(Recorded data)
[Start of section]

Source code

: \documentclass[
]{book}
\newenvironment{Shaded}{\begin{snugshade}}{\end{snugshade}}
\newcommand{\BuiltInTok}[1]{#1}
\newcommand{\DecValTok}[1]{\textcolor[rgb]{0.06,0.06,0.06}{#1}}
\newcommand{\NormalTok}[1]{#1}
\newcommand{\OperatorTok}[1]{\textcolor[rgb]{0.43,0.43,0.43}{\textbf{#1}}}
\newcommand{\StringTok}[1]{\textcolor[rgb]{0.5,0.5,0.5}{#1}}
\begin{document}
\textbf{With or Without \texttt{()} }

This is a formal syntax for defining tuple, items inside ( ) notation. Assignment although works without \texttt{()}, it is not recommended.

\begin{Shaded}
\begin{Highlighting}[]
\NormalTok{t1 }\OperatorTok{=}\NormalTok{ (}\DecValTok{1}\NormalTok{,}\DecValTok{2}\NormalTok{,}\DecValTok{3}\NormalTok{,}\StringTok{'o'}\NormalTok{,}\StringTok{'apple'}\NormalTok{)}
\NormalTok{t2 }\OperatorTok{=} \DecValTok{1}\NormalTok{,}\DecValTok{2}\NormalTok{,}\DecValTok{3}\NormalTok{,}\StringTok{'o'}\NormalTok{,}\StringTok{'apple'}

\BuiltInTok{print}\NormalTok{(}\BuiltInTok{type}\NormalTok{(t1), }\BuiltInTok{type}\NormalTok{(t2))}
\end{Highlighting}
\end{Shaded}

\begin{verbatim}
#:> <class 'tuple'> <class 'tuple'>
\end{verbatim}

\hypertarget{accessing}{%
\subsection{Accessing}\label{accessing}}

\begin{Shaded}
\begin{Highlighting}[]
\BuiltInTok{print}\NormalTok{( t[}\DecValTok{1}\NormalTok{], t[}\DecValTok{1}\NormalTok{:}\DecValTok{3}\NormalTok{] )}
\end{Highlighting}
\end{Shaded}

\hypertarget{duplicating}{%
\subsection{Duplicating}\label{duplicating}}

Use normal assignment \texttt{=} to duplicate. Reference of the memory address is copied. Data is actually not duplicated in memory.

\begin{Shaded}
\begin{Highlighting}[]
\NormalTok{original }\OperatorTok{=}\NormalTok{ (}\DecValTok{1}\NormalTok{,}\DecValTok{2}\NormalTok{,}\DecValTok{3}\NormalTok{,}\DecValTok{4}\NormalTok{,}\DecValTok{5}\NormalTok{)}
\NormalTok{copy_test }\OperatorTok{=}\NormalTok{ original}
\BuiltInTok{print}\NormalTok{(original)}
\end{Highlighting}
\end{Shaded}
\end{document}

[End of section]

Required work = Give every record again, exactly as it reads.

Answer =
Source code

: \documentclass[
]{book}
\newenvironment{Shaded}{\begin{snugshade}}{\end{snugshade}}
\newcommand{\BuiltInTok}[1]{#1}
\newcommand{\DecValTok}[1]{\textcolor[rgb]{0.06,0.06,0.06}{#1}}
\newcommand{\NormalTok}[1]{#1}
\newcommand{\OperatorTok}[1]{\textcolor[rgb]{0.43,0.43,0.43}{\textbf{#1}}}
\newcommand{\StringTok}[1]{\textcolor[rgb]{0.5,0.5,0.5}{#1}}
\begin{document}
\textbf{With or Without \texttt{()} }

This is a formal syntax for defining tuple, items inside ( ) notation. Assignment although works without \texttt{()}, it is not recommended.

\begin{Shaded}
\begin{Highlighting}[]
\NormalTok{t1 }\OperatorTok{=}\NormalTok{ (}\DecValTok{1}\NormalTok{,}\DecValTok{2}\NormalTok{,}\DecValTok{3}\NormalTok{,}\StringTok{'o'}\NormalTok{,}\StringTok{'apple'}\NormalTok{)}
\NormalTok{t2 }\OperatorTok{=} \DecValTok{1}\NormalTok{,}\DecValTok{2}\NormalTok{,}\DecValTok{3}\NormalTok{,}\StringTok{'o'}\NormalTok{,}\StringTok{'apple'}

\BuiltInTok{print}\NormalTok{(}\BuiltInTok{type}\NormalTok{(t1), }\BuiltInTok{type}\NormalTok{(t2))}
\end{Highlighting}
\end{Shaded}

\begin{verbatim}
#:> <class 'tuple'> <class 'tuple'>
\end{verbatim}

\hypertarget{accessing}{%
\subsection{Accessing}\label{accessing}}

\begin{Shaded}
\begin{Highlighting}[]
\BuiltInTok{print}\NormalTok{( t[}\DecValTok{1}\NormalTok{], t[}\DecValTok{1}\NormalTok{:}\DecValTok{3}\NormalTok{] )}
\end{Highlighting}
\end{Shaded}

\hypertarget{duplicating}{%
\subsection{Duplicating}\label{duplicating}}

Use normal assignment \texttt{=} to duplicate. Reference of the memory address is copied. Data is actually not duplicated in memory.

\begin{Shaded}
\begin{Highlighting}[]
\NormalTok{original }\OperatorTok{=}\NormalTok{ (}\DecValTok{1}\NormalTok{,}\DecValTok{2}\NormalTok{,}\DecValTok{3}\NormalTok{,}\DecValTok{4}\NormalTok{,}\DecValTok{5}\NormalTok{)}
\NormalTok{copy_test }\OperatorTok{=}\NormalTok{ original}
\BuiltInTok{print}\NormalTok{(original)}
\end{Highlighting}
\end{Shaded}
\end{document}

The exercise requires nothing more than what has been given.